Going from the top of the data below, give again each line through the one containing "- Jar包问题，是因为你用", both ends kept.

**Exercise materials:**
┌──
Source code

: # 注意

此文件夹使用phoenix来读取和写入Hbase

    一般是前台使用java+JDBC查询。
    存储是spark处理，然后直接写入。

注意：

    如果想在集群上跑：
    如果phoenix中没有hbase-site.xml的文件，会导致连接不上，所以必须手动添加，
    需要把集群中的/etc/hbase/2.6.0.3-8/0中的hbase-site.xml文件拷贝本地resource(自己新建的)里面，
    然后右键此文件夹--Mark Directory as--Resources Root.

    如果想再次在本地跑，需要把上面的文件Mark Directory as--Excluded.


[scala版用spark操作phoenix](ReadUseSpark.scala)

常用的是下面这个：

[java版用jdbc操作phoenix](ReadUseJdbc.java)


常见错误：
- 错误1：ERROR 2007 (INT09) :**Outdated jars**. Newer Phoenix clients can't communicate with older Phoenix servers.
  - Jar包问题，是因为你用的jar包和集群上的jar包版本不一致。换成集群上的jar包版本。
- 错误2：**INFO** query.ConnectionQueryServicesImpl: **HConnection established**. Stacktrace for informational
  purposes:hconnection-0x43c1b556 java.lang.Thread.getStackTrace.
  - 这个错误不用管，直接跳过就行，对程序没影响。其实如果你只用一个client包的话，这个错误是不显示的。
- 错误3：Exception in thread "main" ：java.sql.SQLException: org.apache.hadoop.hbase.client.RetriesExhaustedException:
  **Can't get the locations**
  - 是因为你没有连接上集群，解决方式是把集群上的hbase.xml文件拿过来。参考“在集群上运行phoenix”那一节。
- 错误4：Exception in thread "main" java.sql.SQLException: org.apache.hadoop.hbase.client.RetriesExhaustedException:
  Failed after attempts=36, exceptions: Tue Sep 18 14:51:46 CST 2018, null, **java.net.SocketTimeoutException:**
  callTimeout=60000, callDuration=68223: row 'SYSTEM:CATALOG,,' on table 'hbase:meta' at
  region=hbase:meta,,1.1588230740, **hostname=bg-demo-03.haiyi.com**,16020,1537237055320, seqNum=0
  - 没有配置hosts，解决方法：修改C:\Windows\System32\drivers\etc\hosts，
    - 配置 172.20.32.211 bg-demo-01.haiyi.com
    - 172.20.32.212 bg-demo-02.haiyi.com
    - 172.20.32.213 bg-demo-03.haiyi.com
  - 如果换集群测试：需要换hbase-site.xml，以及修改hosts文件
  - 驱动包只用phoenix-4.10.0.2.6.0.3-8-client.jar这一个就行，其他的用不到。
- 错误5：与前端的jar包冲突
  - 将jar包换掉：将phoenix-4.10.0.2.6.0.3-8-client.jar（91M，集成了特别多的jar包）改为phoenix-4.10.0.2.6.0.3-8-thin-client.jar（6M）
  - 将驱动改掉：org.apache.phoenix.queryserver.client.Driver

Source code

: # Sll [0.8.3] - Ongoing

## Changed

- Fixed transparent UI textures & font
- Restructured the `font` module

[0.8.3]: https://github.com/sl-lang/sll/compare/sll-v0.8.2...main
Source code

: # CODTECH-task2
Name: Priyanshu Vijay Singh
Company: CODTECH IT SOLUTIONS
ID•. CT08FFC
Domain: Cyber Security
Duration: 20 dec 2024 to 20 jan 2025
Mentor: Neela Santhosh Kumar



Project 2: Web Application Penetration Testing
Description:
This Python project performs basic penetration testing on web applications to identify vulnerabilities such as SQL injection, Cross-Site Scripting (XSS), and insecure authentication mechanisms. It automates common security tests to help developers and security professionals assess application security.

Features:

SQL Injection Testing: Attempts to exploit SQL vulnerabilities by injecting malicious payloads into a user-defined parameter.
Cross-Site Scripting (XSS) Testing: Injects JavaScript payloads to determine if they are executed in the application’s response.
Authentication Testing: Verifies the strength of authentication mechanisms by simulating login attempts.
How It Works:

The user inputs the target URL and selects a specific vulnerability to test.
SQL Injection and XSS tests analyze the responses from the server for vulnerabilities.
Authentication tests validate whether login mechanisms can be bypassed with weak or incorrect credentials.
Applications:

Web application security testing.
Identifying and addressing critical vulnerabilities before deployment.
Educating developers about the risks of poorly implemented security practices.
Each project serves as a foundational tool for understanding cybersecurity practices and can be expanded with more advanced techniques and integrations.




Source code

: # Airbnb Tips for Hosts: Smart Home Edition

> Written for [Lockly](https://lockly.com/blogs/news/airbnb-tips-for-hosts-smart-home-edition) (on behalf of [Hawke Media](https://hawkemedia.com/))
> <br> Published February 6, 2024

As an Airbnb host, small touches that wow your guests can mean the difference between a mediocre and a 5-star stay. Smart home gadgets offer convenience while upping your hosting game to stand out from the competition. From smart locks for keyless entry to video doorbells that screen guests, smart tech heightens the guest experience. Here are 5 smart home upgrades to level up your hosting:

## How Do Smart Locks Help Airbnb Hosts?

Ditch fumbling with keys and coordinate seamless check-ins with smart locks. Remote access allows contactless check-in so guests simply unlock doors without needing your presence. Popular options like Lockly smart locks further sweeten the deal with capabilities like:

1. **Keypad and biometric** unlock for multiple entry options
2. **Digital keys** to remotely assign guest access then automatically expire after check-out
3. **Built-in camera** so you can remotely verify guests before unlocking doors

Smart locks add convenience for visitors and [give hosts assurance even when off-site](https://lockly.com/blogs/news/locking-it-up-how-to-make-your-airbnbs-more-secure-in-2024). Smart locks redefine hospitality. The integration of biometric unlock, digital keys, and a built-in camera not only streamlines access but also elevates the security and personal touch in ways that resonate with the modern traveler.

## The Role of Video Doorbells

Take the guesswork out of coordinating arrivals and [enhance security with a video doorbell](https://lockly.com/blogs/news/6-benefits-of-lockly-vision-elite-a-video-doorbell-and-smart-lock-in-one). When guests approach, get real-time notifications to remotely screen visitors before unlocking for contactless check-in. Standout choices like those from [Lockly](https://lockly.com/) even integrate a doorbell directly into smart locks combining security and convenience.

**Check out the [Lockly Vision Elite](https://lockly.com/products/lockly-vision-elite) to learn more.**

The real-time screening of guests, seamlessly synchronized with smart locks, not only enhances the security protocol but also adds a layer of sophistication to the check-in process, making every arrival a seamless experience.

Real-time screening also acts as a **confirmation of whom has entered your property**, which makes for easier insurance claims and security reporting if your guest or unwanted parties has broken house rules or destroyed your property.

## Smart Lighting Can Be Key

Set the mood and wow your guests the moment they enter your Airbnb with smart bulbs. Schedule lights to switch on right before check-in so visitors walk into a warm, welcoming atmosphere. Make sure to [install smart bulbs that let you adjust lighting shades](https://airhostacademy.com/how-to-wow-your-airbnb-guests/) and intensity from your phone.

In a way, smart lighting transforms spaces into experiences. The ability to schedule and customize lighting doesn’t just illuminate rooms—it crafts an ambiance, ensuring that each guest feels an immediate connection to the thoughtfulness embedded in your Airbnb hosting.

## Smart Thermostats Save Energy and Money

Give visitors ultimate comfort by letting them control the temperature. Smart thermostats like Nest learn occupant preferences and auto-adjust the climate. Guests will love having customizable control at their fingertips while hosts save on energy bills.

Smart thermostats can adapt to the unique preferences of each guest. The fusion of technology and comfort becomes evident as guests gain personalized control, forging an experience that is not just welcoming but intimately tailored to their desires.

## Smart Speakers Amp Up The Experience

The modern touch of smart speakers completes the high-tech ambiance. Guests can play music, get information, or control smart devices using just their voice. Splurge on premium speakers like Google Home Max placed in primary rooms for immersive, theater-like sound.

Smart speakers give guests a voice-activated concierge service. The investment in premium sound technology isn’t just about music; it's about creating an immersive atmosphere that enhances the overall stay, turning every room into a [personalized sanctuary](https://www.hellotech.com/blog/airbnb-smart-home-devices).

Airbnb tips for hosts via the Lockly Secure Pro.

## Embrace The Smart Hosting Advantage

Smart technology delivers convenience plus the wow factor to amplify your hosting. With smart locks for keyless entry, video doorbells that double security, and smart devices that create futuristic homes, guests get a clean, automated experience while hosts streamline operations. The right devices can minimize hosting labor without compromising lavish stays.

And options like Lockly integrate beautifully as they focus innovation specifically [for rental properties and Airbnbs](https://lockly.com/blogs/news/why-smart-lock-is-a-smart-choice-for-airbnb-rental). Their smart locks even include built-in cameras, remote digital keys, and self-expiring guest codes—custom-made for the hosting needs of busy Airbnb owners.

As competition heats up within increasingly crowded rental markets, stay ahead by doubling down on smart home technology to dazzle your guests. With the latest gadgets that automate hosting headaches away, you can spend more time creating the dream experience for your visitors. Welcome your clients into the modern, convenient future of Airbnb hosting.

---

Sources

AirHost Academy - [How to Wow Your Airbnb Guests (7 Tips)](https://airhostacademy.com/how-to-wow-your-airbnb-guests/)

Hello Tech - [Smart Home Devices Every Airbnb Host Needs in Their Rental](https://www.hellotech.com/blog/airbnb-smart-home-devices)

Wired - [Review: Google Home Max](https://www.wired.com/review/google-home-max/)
└──
**Answer below:**
Source code

: # 注意

此文件夹使用phoenix来读取和写入Hbase

    一般是前台使用java+JDBC查询。
    存储是spark处理，然后直接写入。

注意：

    如果想在集群上跑：
    如果phoenix中没有hbase-site.xml的文件，会导致连接不上，所以必须手动添加，
    需要把集群中的/etc/hbase/2.6.0.3-8/0中的hbase-site.xml文件拷贝本地resource(自己新建的)里面，
    然后右键此文件夹--Mark Directory as--Resources Root.

    如果想再次在本地跑，需要把上面的文件Mark Directory as--Excluded.


[scala版用spark操作phoenix](ReadUseSpark.scala)

常用的是下面这个：

[java版用jdbc操作phoenix](ReadUseJdbc.java)


常见错误：
- 错误1：ERROR 2007 (INT09) :**Outdated jars**. Newer Phoenix clients can't communicate with older Phoenix servers.
  - Jar包问题，是因为你用的jar包和集群上的jar包版本不一致。换成集群上的jar包版本。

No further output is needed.